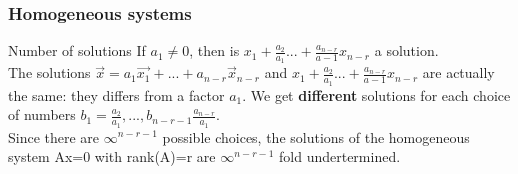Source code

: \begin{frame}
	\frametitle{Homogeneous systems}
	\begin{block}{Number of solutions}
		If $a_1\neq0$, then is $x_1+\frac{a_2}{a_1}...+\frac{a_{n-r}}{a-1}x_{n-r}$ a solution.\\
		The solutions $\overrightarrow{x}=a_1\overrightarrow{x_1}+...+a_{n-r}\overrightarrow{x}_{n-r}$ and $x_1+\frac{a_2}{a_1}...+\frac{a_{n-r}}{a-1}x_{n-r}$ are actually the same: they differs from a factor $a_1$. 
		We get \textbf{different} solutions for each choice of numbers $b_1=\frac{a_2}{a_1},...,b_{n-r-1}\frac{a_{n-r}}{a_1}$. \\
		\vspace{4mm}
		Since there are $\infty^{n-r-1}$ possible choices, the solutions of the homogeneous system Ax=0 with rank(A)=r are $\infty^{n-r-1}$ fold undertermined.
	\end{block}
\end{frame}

---

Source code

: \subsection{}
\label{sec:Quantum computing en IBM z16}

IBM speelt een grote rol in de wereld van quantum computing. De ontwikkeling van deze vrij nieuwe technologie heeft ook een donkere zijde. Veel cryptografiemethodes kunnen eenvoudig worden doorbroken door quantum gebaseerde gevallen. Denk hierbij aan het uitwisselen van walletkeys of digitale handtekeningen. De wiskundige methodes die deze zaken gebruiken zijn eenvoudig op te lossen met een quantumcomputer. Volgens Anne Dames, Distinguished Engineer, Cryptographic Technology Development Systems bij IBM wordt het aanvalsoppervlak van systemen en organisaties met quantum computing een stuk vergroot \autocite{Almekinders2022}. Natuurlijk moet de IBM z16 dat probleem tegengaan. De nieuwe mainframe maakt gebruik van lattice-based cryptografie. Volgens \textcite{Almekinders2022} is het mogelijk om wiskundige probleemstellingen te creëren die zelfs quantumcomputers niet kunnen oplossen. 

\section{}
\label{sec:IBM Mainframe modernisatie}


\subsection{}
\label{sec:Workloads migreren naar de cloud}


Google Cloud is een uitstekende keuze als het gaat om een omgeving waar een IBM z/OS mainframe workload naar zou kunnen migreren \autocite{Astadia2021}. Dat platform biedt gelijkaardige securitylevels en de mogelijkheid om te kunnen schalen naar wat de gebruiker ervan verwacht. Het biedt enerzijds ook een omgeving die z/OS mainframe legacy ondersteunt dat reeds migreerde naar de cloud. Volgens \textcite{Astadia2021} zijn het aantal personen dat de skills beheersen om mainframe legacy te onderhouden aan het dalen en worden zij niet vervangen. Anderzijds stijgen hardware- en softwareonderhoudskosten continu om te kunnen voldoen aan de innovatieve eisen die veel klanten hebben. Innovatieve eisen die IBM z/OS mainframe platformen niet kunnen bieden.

==

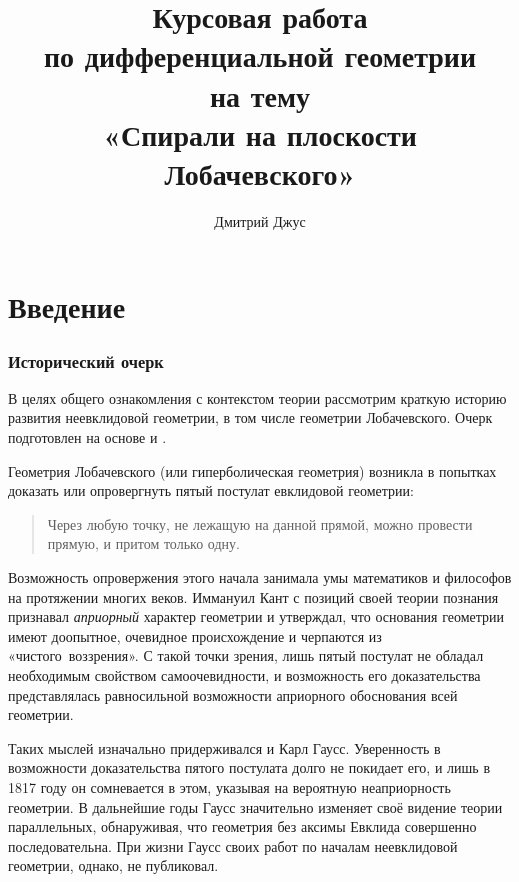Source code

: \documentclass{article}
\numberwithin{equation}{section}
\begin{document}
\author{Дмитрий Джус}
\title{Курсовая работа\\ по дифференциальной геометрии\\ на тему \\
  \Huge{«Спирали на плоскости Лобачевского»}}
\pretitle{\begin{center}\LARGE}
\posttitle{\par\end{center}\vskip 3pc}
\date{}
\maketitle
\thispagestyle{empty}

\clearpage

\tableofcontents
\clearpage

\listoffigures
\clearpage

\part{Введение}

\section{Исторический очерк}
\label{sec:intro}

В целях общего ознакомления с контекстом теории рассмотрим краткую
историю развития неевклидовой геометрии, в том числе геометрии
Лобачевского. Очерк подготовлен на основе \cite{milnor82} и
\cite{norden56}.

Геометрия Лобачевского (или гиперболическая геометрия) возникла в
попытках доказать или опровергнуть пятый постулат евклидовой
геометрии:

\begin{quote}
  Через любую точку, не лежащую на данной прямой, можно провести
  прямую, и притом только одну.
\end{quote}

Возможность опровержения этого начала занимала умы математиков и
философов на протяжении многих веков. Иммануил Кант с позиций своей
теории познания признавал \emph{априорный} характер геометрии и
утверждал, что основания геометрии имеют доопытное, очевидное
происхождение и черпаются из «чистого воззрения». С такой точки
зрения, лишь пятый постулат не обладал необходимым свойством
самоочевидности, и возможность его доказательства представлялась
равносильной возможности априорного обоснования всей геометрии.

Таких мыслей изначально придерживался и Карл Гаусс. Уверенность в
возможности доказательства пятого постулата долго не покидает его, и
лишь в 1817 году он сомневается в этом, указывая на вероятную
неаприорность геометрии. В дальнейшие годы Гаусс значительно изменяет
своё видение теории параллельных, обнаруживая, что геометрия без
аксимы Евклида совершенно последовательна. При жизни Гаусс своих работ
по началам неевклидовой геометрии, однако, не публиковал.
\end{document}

--- Task to complete ---
Find all the lines containing "center" in the material, then copy them.

--- Result below ---
\pretitle{\begin{center}\LARGE}
\posttitle{\par\end{center}\vskip 3pc}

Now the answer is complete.